Aircraft studies
The Centre for Atmospheric Science makes use of, and provides instruments for several different aircraft which are suitable for characterising ice and liquid clouds, and has also been lead institute on a major multiple aircraft project.
Airborne studies allow characterisation of cloud types which are not readily studied in-situe from ground based platforms, such as high altitude cirrus cloud, and convective storm systems. Additionally airborne studies are able to probe different levels of a cloud system and also map how its properties vary with special extent. Airborne platforms can also provide characterisation of air above and below cloud layers, or around isolated convective systems. Airborne measurements are often used in conjunction with ground based measurements to put the detailed ground based measurements into context when large systems are being studied.
Much of the centre’s airborne cloud work is based n the UK Natural Environment Research Council’s Facility for Airborne Atmospheric Measurement (FAAM) BAes 146 aircraft. This aircraft is a four engine regional jet airliner, which has recently been completely re-fitted for atmospheric research (originally it was the prototype for the 146 series), and is used by UK universities and the Met Office. The Centre for Atmospheric Science provides a suite of cloud microphysics and aerosol instrumentation for use on our own and other projects on this platform. The cloud instruments provided are a Cloud Particle Imager (CPI), Airborne Droplet Analyser (ADA), SPEC 2D Greyscale Probe (2DS), Cloud Droplet Probe (CDP), and DMT Cloud Aerosol and Precipitation Spectrometer (CAPS). Further details of the instruments provided can be found here. In addition to our own instrumentation, the facility has access to a wide range of other instrumentation covering cloud microphysics, aerosol, trace gases and radiation.

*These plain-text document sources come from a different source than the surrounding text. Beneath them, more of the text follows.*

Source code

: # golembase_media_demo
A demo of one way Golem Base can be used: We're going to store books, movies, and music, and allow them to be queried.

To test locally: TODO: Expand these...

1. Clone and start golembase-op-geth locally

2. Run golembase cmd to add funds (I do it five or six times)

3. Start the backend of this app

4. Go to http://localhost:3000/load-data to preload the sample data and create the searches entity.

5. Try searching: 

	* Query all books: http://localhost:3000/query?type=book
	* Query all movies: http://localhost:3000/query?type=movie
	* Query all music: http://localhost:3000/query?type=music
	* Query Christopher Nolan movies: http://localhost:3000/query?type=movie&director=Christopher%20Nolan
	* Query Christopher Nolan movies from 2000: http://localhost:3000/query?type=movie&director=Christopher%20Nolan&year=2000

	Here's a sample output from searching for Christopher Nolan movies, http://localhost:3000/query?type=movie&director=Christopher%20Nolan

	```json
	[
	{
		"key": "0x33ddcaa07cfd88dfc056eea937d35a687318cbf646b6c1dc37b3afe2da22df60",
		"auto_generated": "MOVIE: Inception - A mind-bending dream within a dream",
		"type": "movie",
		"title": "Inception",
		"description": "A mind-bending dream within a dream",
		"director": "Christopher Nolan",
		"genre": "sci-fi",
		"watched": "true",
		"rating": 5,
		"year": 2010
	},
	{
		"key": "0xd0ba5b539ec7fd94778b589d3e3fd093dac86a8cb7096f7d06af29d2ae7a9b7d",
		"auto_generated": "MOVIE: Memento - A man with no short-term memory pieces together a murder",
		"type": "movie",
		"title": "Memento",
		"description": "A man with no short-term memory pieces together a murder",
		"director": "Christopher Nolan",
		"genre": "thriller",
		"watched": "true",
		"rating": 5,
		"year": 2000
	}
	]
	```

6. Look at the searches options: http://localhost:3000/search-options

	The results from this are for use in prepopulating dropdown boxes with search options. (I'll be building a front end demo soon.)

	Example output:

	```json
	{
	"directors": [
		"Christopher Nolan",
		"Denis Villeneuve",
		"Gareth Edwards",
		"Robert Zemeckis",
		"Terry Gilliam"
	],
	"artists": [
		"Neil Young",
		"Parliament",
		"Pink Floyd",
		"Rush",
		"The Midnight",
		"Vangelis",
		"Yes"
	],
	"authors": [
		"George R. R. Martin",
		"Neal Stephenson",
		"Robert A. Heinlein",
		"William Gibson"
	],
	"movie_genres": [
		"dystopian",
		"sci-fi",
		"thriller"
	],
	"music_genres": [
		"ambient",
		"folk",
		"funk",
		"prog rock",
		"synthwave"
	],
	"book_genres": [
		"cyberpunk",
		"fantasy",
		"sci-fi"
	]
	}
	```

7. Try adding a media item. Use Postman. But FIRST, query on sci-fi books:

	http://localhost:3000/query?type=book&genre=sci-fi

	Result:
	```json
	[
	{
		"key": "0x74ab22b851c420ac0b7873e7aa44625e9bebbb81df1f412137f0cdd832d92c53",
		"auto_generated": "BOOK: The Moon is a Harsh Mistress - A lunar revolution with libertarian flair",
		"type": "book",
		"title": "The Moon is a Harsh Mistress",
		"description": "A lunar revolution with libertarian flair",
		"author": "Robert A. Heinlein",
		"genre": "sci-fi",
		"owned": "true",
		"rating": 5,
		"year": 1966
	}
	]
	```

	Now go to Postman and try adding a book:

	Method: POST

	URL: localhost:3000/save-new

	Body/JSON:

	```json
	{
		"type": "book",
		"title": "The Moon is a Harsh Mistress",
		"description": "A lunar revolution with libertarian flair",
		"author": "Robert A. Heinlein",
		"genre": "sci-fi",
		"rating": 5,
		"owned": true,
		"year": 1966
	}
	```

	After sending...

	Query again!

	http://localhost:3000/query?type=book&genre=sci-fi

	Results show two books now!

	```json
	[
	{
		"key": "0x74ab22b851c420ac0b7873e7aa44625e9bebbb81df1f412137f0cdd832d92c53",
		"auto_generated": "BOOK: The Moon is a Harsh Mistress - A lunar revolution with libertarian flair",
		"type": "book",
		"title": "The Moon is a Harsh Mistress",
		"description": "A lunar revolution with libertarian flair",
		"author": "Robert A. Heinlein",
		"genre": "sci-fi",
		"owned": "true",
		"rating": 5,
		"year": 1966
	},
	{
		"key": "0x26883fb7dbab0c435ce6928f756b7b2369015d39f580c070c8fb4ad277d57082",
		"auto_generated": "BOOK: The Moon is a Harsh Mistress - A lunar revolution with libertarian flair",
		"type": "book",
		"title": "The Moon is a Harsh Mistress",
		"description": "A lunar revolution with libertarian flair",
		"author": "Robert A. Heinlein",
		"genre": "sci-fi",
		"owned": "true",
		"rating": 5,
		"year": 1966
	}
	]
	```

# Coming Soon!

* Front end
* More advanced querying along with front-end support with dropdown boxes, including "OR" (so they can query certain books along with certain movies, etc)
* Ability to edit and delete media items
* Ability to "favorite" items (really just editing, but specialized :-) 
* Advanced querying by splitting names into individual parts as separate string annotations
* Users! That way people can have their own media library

Cloud experiments conducted on this aircraft have included: studies of low level marine stratiform cloud and it’s interaction with pollution downwind of major urban areas in the UK; studies of high altitude cirrus cloud around the UK; convective systems in early stages of development, looking at the transition from liquid to ice phase. These projects have characterised cloud microphysical properties of these clouds, as well as aerosol properties in, above, and below cloud. Further information about projects conducted using the 146 can be found on the FAAM website here and a few examples are covered in more detail on our project pages here.

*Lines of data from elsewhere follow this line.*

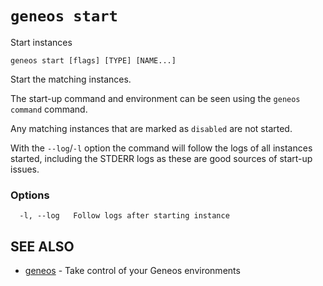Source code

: # `geneos start`

Start instances

```text
geneos start [flags] [TYPE] [NAME...]
```

Start the matching instances.

The start-up command and environment can be seen using the `geneos
command` command.

Any matching instances that are marked as `disabled` are not started.

With the `--log`/`-l` option the command will follow the logs of all
instances started, including the STDERR logs as these are good sources
of start-up issues.

### Options

```text
  -l, --log   Follow logs after starting instance
```

## SEE ALSO

* [geneos](geneos.md)	 - Take control of your Geneos environments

In addition to making measurements using the FAAM aircraft, the Centre for Atmospheric Science has also installed cloud physics instruments on other aircraft for specific projects. These aircraft include the Airborne Research Australia Egrett aircraft (pictured above) and the NERC ARSF Dornier aircraft. Much of the cloud physics instrumentation used in ground based studies is also suitable for use on airborne platforms.
Multiple aircraft studies are used to simultaneously probe different levels of the cloud, or the inflow and outflow regions at the same time as cloud properties are studied. Additionally remote sensing instruments may be flown on one aircraft, while in-situe measurements are made with another. Measurements may also be made in conjunction with ground based in-situe or remote sensing sites.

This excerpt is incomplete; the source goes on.